--- Dataset extract Enclosed Below ---

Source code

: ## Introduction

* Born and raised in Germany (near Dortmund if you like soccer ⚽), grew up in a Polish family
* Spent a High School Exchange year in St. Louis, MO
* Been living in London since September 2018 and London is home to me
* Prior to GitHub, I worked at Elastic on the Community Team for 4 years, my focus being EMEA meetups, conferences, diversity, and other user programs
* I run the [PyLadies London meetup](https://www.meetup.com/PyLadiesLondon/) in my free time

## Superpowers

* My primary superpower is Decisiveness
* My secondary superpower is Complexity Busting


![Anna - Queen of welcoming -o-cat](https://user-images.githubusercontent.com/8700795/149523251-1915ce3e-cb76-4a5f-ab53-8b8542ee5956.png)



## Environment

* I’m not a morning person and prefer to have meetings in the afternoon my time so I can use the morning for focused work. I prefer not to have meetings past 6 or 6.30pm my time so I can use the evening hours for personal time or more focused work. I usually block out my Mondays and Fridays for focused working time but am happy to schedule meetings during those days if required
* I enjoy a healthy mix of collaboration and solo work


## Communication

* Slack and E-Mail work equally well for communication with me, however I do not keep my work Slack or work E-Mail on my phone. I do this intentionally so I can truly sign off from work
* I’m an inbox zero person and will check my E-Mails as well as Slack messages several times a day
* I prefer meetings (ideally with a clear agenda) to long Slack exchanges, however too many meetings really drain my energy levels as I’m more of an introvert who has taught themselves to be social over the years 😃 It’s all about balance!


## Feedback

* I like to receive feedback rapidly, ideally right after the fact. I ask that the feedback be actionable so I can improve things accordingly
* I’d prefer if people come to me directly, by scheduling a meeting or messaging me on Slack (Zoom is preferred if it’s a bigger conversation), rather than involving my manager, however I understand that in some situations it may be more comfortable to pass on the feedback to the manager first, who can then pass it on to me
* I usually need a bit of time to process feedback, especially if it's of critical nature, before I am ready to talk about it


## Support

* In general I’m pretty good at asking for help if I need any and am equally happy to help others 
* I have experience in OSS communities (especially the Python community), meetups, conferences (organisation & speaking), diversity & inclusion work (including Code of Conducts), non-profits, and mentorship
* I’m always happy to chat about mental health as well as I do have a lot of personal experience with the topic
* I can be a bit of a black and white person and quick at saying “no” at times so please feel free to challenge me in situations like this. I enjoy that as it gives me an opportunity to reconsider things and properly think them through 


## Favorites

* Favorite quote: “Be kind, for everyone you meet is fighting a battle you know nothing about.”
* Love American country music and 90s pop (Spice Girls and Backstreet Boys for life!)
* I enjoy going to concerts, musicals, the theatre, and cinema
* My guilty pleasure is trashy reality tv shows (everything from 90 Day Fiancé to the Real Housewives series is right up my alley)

--- End of Enclosed Dataset extract ---
--- Dataset extract Enclosed Below ---

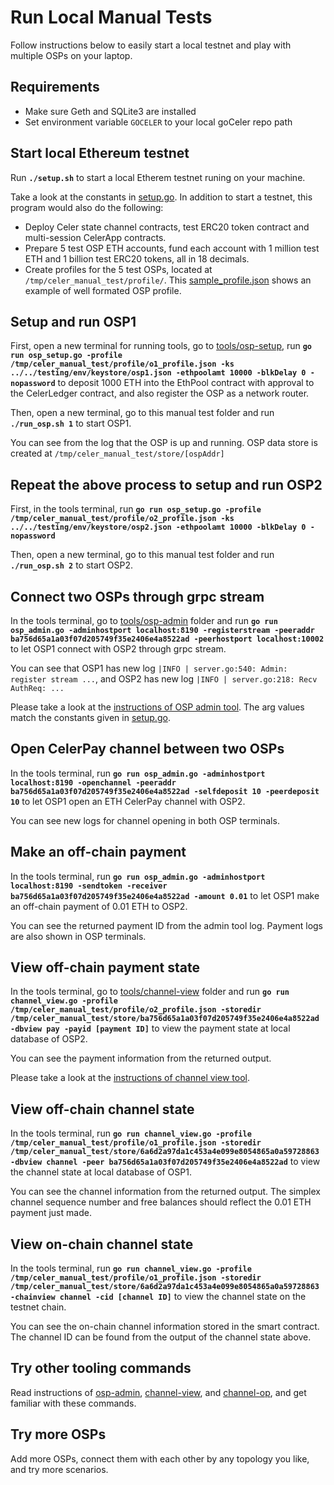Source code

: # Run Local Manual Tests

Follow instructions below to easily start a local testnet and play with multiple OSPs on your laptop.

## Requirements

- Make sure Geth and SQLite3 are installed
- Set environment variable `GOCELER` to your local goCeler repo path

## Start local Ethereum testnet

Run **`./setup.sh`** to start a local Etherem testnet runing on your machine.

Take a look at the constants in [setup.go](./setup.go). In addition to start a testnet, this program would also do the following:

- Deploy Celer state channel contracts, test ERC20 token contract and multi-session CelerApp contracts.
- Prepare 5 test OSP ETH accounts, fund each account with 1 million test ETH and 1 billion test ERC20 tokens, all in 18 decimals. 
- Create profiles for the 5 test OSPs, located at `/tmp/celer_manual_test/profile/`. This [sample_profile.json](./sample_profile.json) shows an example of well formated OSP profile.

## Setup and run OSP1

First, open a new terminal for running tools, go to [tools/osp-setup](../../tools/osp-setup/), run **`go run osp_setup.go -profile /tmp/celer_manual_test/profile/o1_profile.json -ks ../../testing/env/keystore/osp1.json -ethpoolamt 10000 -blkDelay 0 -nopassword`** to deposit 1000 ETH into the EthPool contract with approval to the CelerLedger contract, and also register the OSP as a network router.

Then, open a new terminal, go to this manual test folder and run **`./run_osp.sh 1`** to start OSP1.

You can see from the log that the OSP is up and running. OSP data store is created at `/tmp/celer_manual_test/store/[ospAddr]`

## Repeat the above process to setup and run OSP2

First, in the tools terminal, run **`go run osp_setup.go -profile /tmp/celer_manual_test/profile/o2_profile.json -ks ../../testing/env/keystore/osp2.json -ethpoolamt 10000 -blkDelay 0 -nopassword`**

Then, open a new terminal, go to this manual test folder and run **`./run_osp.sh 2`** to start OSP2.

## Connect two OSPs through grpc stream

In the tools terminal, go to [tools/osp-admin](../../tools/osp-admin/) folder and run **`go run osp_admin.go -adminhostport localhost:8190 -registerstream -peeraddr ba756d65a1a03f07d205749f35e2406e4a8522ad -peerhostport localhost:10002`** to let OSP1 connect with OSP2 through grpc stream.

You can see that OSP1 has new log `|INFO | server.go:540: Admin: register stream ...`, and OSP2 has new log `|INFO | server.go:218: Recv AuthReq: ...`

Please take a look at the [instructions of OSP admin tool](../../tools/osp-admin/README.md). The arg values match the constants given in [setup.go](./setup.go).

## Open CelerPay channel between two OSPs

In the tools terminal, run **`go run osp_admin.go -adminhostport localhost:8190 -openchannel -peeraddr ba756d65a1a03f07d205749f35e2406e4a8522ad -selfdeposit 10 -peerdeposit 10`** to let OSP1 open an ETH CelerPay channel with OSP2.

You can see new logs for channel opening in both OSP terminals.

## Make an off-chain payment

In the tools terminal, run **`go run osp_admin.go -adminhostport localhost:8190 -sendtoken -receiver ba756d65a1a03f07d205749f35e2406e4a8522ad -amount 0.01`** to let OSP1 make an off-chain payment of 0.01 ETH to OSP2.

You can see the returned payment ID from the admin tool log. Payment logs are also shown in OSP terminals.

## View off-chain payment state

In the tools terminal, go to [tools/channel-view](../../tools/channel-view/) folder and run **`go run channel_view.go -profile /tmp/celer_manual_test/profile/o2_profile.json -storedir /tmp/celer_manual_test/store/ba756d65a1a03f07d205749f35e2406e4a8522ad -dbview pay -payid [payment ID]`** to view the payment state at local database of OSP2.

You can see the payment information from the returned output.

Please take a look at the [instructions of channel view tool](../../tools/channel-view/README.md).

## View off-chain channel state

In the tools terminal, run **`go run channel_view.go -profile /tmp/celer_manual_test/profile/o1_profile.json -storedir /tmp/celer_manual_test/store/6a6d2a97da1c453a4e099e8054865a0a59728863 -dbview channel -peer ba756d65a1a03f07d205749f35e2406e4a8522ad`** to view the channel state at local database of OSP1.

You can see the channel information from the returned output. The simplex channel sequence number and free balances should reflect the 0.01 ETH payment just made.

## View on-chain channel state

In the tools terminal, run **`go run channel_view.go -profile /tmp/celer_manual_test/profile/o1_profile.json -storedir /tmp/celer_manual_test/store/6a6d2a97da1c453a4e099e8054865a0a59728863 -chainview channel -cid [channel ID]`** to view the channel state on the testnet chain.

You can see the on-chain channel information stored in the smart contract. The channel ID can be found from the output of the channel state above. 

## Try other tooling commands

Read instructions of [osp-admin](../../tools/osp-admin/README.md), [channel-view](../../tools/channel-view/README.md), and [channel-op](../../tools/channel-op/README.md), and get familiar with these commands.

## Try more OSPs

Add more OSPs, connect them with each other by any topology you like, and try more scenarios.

--- End of Enclosed Dataset extract ---

### Exercise prompt
Please go through the entries and show every line with the word "well".

### Exercise solution
* Slack and E-Mail work equally well for communication with me, however I do not keep my work Slack or work E-Mail on my phone. I do this intentionally so I can truly sign off from work
* I’m an inbox zero person and will check my E-Mails as well as Slack messages several times a day
* I’m always happy to chat about mental health as well as I do have a lot of personal experience with the topic
- Create profiles for the 5 test OSPs, located at `/tmp/celer_manual_test/profile/`. This [sample_profile.json](./sample_profile.json) shows an example of well formated OSP profile.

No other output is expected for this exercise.